Task prompt — An exact copy of all records is expected, minus the images.

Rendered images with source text
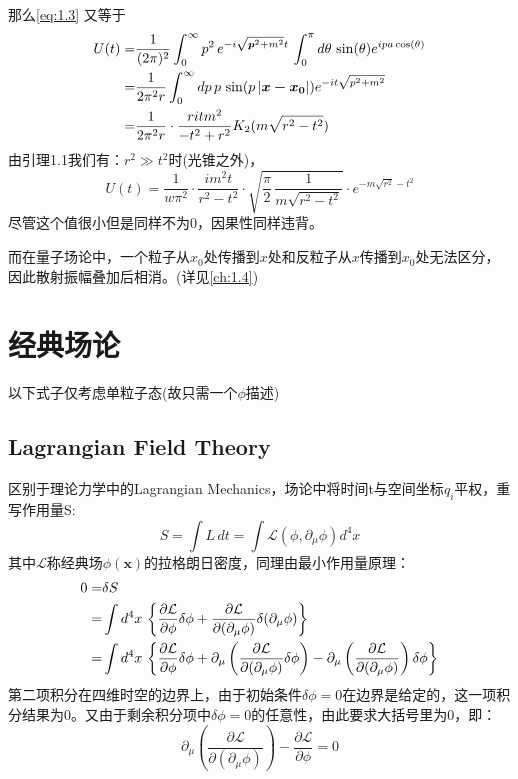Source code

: \documentclass[../main.tex]{subfiles}
\begin{document}
    那么\eqref{eq:1.3} 又等于
    \begin{align}
        U(t) = & \frac{1}{(2\pi)^2} \int_{0}^{\infty} p^2 \, e^{-i\sqrt{\bm{p}^2 + m^2} t} \, \int_{0}^{\pi} d\theta\,\sin(\theta) e^{ipa \cos(\theta)} \notag \\
             = & \frac{1}{2\pi^2r} \int_{0}^{\infty} dp \, p\,\sin(p\left| \bm{x-x_0} \right|) e^{-it\sqrt{p^2+m^2}} \notag \\
             = & \frac{1}{2\pi^2r} \cdot \frac{ritm^2}{-t^2+r^2}K_2(m\sqrt{r^2-t^2})
    \end{align}
    由引理1.1我们有：$r^2 \gg t^2$时(光锥之外)，
    \begin{equation}
        U(t) = \frac{1}{w\pi^2} \cdot \frac{im^2t}{r^2-t^2} \cdot \sqrt{\frac{\pi}{2} \, \frac{1}{m\sqrt{r^2-t^2}}} \cdot e^{-m\sqrt{r^2}-t^2}
    \end{equation}
    尽管这个值很小但是同样不为0，因果性同样违背。

    而在量子场论中，一个粒子从$x_0$处传播到$x$处和反粒子从$x$传播到$x_0$处无法区分，因此散射振幅叠加后相消。(详见\ref{ch:1.4})
\section{经典场论}
以下式子仅考虑单粒子态(故只需一个$\phi$描述)
\subsection{Lagrangian Field Theory}
    区别于理论力学中的Lagrangian Mechanics，场论中将时间t与空间坐标$q_i$平权，重写作用量S:
    \begin{equation}
        S = \int L\,dt = \int \mathcal{L} (\phi,\partial_{\mu}\phi)d^4x
    \end{equation}
    其中$\mathcal{L}$称经典场$\phi(\bm{x})$的拉格朗日密度，同理由最小作用量原理：
   \begin{align}
        0 = & \delta S \notag \\
          = & \int d^4x\,\left\{ \frac{\partial\mathcal{L}}{\partial \phi}\delta \phi + \frac{\partial \mathcal{L}}{\partial(\partial_{\mu}\phi)}\delta(\partial_{\mu}\phi) \right\} \notag \\
          = & \int d^4x\,\left\{ \frac{\partial\mathcal{L}}{\partial \phi}\delta \phi + \partial_{\mu}\left( \frac{\partial\mathcal{L}}{\partial(\partial_{\mu}\phi)}\delta\phi \right) - \partial_{\mu}\left( \frac{\partial\mathcal{L}}{\partial(\partial_{\mu}\phi)} \right)\delta\phi \right\}
    \end{align}
    第二项积分在四维时空的边界上，由于初始条件$\delta\phi = 0$在边界是给定的，这一项积分结果为0。又由于剩余积分项中$\delta\phi = 0$的任意性，由此要求大括号里为0，即：
    \begin{equation}
        \partial_{\mu}\left( \frac{\partial\mathcal{L}}{\partial(\partial_{\mu}\phi)} \right) - \frac{\partial\mathcal{L}}{\partial\phi} = 0
    \end{equation}
\end{document}
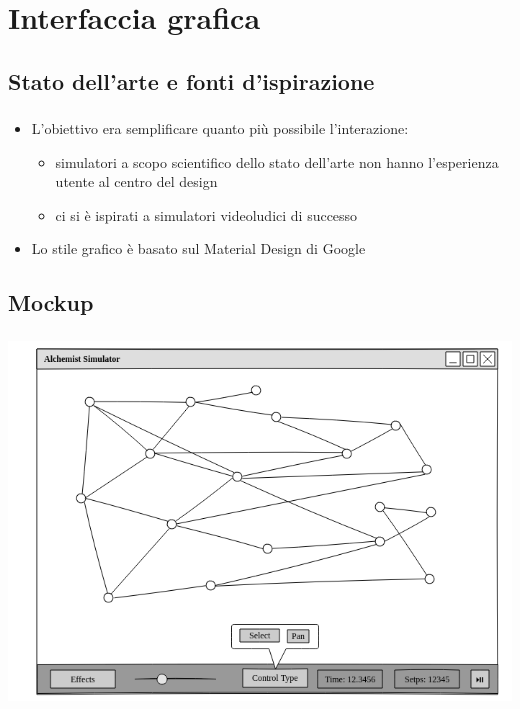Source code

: \documentclass[%
]{beamer}
\begin{document}
    \section{Interfaccia grafica}\label{sec:mockup}
        \subsection{Stato dell'arte e fonti d'ispirazione}\label{subsec:sota}
            \begin{frame}
                \frametitle{\insertsection}
                \framesubtitle{\insertsubsection}

                \begin{itemize}[<+->]
                    \item
                        L'obiettivo era semplificare quanto più possibile l'interazione:
                        \begin{itemize}[<+->]
                            \item
                                simulatori a scopo scientifico dello stato dell'arte non hanno l'esperienza utente al centro del design
                            \item
                                ci si è ispirati a simulatori videoludici di successo
                        \end{itemize}
                    \item
                        Lo stile grafico è basato sul Material Design di Google
                \end{itemize}
            \end{frame}

        \subsection{Mockup}\label{subsec:mockup}
            \begin{frame}
                \frametitle{\insertsection}
                \framesubtitle{\insertsubsection}
                \centering
                \includegraphics[scale=0.415]{mock/withNodes/window}
            \end{frame}
\end{document}
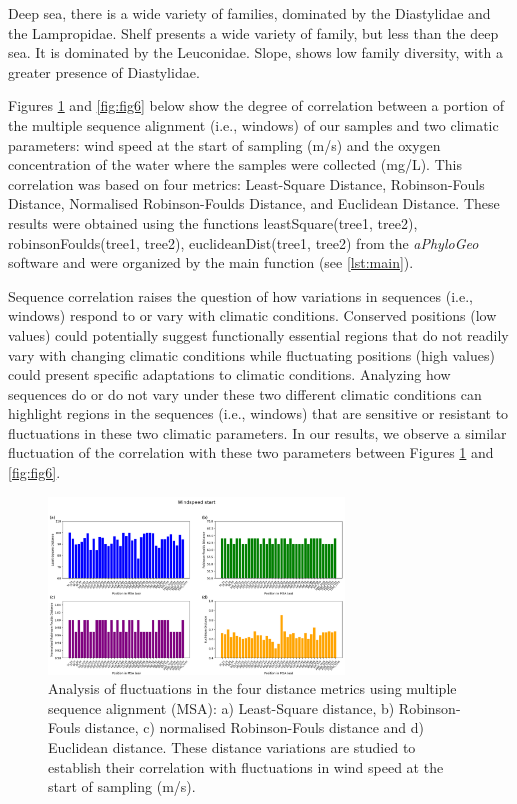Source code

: Deep sea, there is a wide variety of families, dominated by the Diastylidae and the Lampropidae. Shelf presents a wide variety of family, but less than the deep sea. It is dominated by the Leuconidae. Slope, shows low family diversity, with a greater presence of Diastylidae. 

Figures \ref{fig:fig5} and \ref{fig:fig6} below show the degree of correlation between a portion of the multiple sequence alignment (i.e., windows) of our samples and two climatic parameters: wind speed at the start of sampling (m/s) and the oxygen concentration of the water where the samples were collected (mg/L). This correlation was based on four metrics: Least-Square Distance, Robinson-Fouls Distance, Normalised Robinson-Foulds Distance, and Euclidean Distance. These results were obtained using the functions leastSquare(tree1, tree2), robinsonFoulds(tree1, tree2), euclideanDist(tree1, tree2) from the \textit{aPhyloGeo} software and were organized by the main function (see \autoref{lst:main}). 

Sequence correlation raises the question of how variations in sequences (i.e., windows) respond to or vary with climatic conditions. Conserved positions (low values) could potentially suggest functionally essential regions that do not readily vary with changing climatic conditions while fluctuating positions (high values) could present specific adaptations to climatic conditions. Analyzing how sequences do or do not vary under these two different climatic conditions can highlight regions in the sequences (i.e., windows) that are sensitive or resistant to fluctuations in these two climatic parameters. In our results, we observe a similar fluctuation of the correlation with these two parameters between Figures \ref{fig:fig5} and \ref{fig:fig6}.

\begin{figure}[]
    \centering
    \includegraphics[width=0.7\textwidth]{figure5.png}
    \caption{Analysis of fluctuations in the four distance metrics using multiple sequence alignment (MSA): a) Least-Square distance, b) Robinson-Fouls distance, c) normalised Robinson-Fouls distance and d) Euclidean distance. These distance variations are studied to establish their correlation with fluctuations in wind speed at the start of sampling (m/s). \label{fig:fig5}}
\end{figure}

Task output —
Source code

: \documentclass[../main.tex]{subfiles}
\begin{document}
    那么\eqref{eq:1.3} 又等于
    \begin{align}
        U(t) = & \frac{1}{(2\pi)^2} \int_{0}^{\infty} p^2 \, e^{-i\sqrt{\bm{p}^2 + m^2} t} \, \int_{0}^{\pi} d\theta\,\sin(\theta) e^{ipa \cos(\theta)} \notag \\
             = & \frac{1}{2\pi^2r} \int_{0}^{\infty} dp \, p\,\sin(p\left| \bm{x-x_0} \right|) e^{-it\sqrt{p^2+m^2}} \notag \\
             = & \frac{1}{2\pi^2r} \cdot \frac{ritm^2}{-t^2+r^2}K_2(m\sqrt{r^2-t^2})
    \end{align}
    由引理1.1我们有：$r^2 \gg t^2$时(光锥之外)，
    \begin{equation}
        U(t) = \frac{1}{w\pi^2} \cdot \frac{im^2t}{r^2-t^2} \cdot \sqrt{\frac{\pi}{2} \, \frac{1}{m\sqrt{r^2-t^2}}} \cdot e^{-m\sqrt{r^2}-t^2}
    \end{equation}
    尽管这个值很小但是同样不为0，因果性同样违背。

    而在量子场论中，一个粒子从$x_0$处传播到$x$处和反粒子从$x$传播到$x_0$处无法区分，因此散射振幅叠加后相消。(详见\ref{ch:1.4})
\section{经典场论}
以下式子仅考虑单粒子态(故只需一个$\phi$描述)
\subsection{Lagrangian Field Theory}
    区别于理论力学中的Lagrangian Mechanics，场论中将时间t与空间坐标$q_i$平权，重写作用量S:
    \begin{equation}
        S = \int L\,dt = \int \mathcal{L} (\phi,\partial_{\mu}\phi)d^4x
    \end{equation}
    其中$\mathcal{L}$称经典场$\phi(\bm{x})$的拉格朗日密度，同理由最小作用量原理：
   \begin{align}
        0 = & \delta S \notag \\
          = & \int d^4x\,\left\{ \frac{\partial\mathcal{L}}{\partial \phi}\delta \phi + \frac{\partial \mathcal{L}}{\partial(\partial_{\mu}\phi)}\delta(\partial_{\mu}\phi) \right\} \notag \\
          = & \int d^4x\,\left\{ \frac{\partial\mathcal{L}}{\partial \phi}\delta \phi + \partial_{\mu}\left( \frac{\partial\mathcal{L}}{\partial(\partial_{\mu}\phi)}\delta\phi \right) - \partial_{\mu}\left( \frac{\partial\mathcal{L}}{\partial(\partial_{\mu}\phi)} \right)\delta\phi \right\}
    \end{align}
    第二项积分在四维时空的边界上，由于初始条件$\delta\phi = 0$在边界是给定的，这一项积分结果为0。又由于剩余积分项中$\delta\phi = 0$的任意性，由此要求大括号里为0，即：
    \begin{equation}
        \partial_{\mu}\left( \frac{\partial\mathcal{L}}{\partial(\partial_{\mu}\phi)} \right) - \frac{\partial\mathcal{L}}{\partial\phi} = 0
    \end{equation}
\end{document}
Source code

: \documentclass[%
]{beamer}
\begin{document}
    \section{Interfaccia grafica}\label{sec:mockup}
        \subsection{Stato dell'arte e fonti d'ispirazione}\label{subsec:sota}
            \begin{frame}
                \frametitle{\insertsection}
                \framesubtitle{\insertsubsection}

                \begin{itemize}[<+->]
                    \item
                        L'obiettivo era semplificare quanto più possibile l'interazione:
                        \begin{itemize}[<+->]
                            \item
                                simulatori a scopo scientifico dello stato dell'arte non hanno l'esperienza utente al centro del design
                            \item
                                ci si è ispirati a simulatori videoludici di successo
                        \end{itemize}
                    \item
                        Lo stile grafico è basato sul Material Design di Google
                \end{itemize}
            \end{frame}

        \subsection{Mockup}\label{subsec:mockup}
            \begin{frame}
                \frametitle{\insertsection}
                \framesubtitle{\insertsubsection}
                \centering
                \includegraphics[scale=0.415]{mock/withNodes/window}
            \end{frame}
\end{document}
Source code

: Deep sea, there is a wide variety of families, dominated by the Diastylidae and the Lampropidae. Shelf presents a wide variety of family, but less than the deep sea. It is dominated by the Leuconidae. Slope, shows low family diversity, with a greater presence of Diastylidae. 

Figures \ref{fig:fig5} and \ref{fig:fig6} below show the degree of correlation between a portion of the multiple sequence alignment (i.e., windows) of our samples and two climatic parameters: wind speed at the start of sampling (m/s) and the oxygen concentration of the water where the samples were collected (mg/L). This correlation was based on four metrics: Least-Square Distance, Robinson-Fouls Distance, Normalised Robinson-Foulds Distance, and Euclidean Distance. These results were obtained using the functions leastSquare(tree1, tree2), robinsonFoulds(tree1, tree2), euclideanDist(tree1, tree2) from the \textit{aPhyloGeo} software and were organized by the main function (see \autoref{lst:main}). 

Sequence correlation raises the question of how variations in sequences (i.e., windows) respond to or vary with climatic conditions. Conserved positions (low values) could potentially suggest functionally essential regions that do not readily vary with changing climatic conditions while fluctuating positions (high values) could present specific adaptations to climatic conditions. Analyzing how sequences do or do not vary under these two different climatic conditions can highlight regions in the sequences (i.e., windows) that are sensitive or resistant to fluctuations in these two climatic parameters. In our results, we observe a similar fluctuation of the correlation with these two parameters between Figures \ref{fig:fig5} and \ref{fig:fig6}.

\begin{figure}[]
    \centering
    \includegraphics[width=0.7\textwidth]{figure5.png}
    \caption{Analysis of fluctuations in the four distance metrics using multiple sequence alignment (MSA): a) Least-Square distance, b) Robinson-Fouls distance, c) normalised Robinson-Fouls distance and d) Euclidean distance. These distance variations are studied to establish their correlation with fluctuations in wind speed at the start of sampling (m/s). \label{fig:fig5}}
\end{figure}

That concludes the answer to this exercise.